:: Exercise goal ::
Every line of the listing below should be written out exactly, minus its pictures.
******
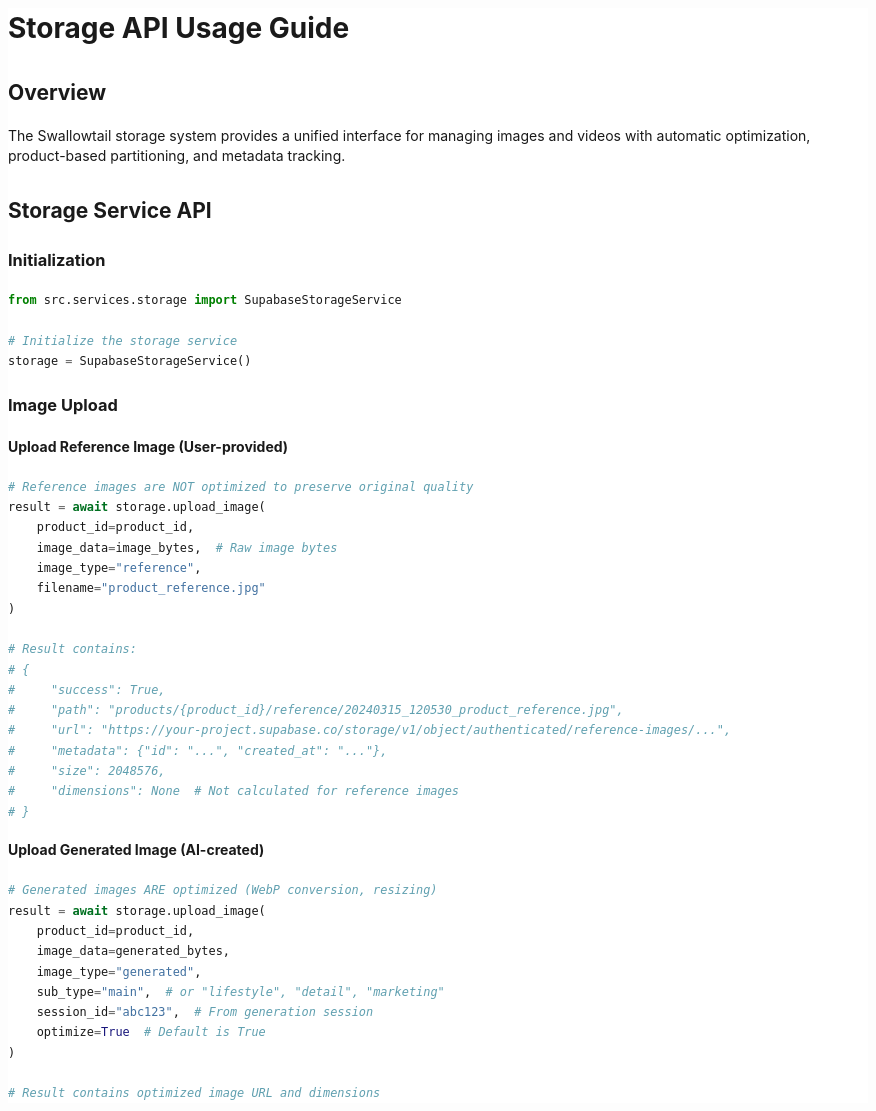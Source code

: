 # Storage API Usage Guide

## Overview

The Swallowtail storage system provides a unified interface for managing images and videos with automatic optimization, product-based partitioning, and metadata tracking.

## Storage Service API

### Initialization

```python
from src.services.storage import SupabaseStorageService

# Initialize the storage service
storage = SupabaseStorageService()
```

### Image Upload

#### Upload Reference Image (User-provided)

```python
# Reference images are NOT optimized to preserve original quality
result = await storage.upload_image(
    product_id=product_id,
    image_data=image_bytes,  # Raw image bytes
    image_type="reference",
    filename="product_reference.jpg"
)

# Result contains:
# {
#     "success": True,
#     "path": "products/{product_id}/reference/20240315_120530_product_reference.jpg",
#     "url": "https://your-project.supabase.co/storage/v1/object/authenticated/reference-images/...",
#     "metadata": {"id": "...", "created_at": "..."},
#     "size": 2048576,
#     "dimensions": None  # Not calculated for reference images
# }
```

#### Upload Generated Image (AI-created)

```python
# Generated images ARE optimized (WebP conversion, resizing)
result = await storage.upload_image(
    product_id=product_id,
    image_data=generated_bytes,
    image_type="generated",
    sub_type="main",  # or "lifestyle", "detail", "marketing"
    session_id="abc123",  # From generation session
    optimize=True  # Default is True
)

# Result contains optimized image URL and dimensions
```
******
:: Worked solution ::
Source code

: # Storage API Usage Guide

## Overview

The Swallowtail storage system provides a unified interface for managing images and videos with automatic optimization, product-based partitioning, and metadata tracking.

## Storage Service API

### Initialization

```python
from src.services.storage import SupabaseStorageService

# Initialize the storage service
storage = SupabaseStorageService()
```

### Image Upload

#### Upload Reference Image (User-provided)

```python
# Reference images are NOT optimized to preserve original quality
result = await storage.upload_image(
    product_id=product_id,
    image_data=image_bytes,  # Raw image bytes
    image_type="reference",
    filename="product_reference.jpg"
)

# Result contains:
# {
#     "success": True,
#     "path": "products/{product_id}/reference/20240315_120530_product_reference.jpg",
#     "url": "https://your-project.supabase.co/storage/v1/object/authenticated/reference-images/...",
#     "metadata": {"id": "...", "created_at": "..."},
#     "size": 2048576,
#     "dimensions": None  # Not calculated for reference images
# }
```

#### Upload Generated Image (AI-created)

```python
# Generated images ARE optimized (WebP conversion, resizing)
result = await storage.upload_image(
    product_id=product_id,
    image_data=generated_bytes,
    image_type="generated",
    sub_type="main",  # or "lifestyle", "detail", "marketing"
    session_id="abc123",  # From generation session
    optimize=True  # Default is True
)

# Result contains optimized image URL and dimensions
```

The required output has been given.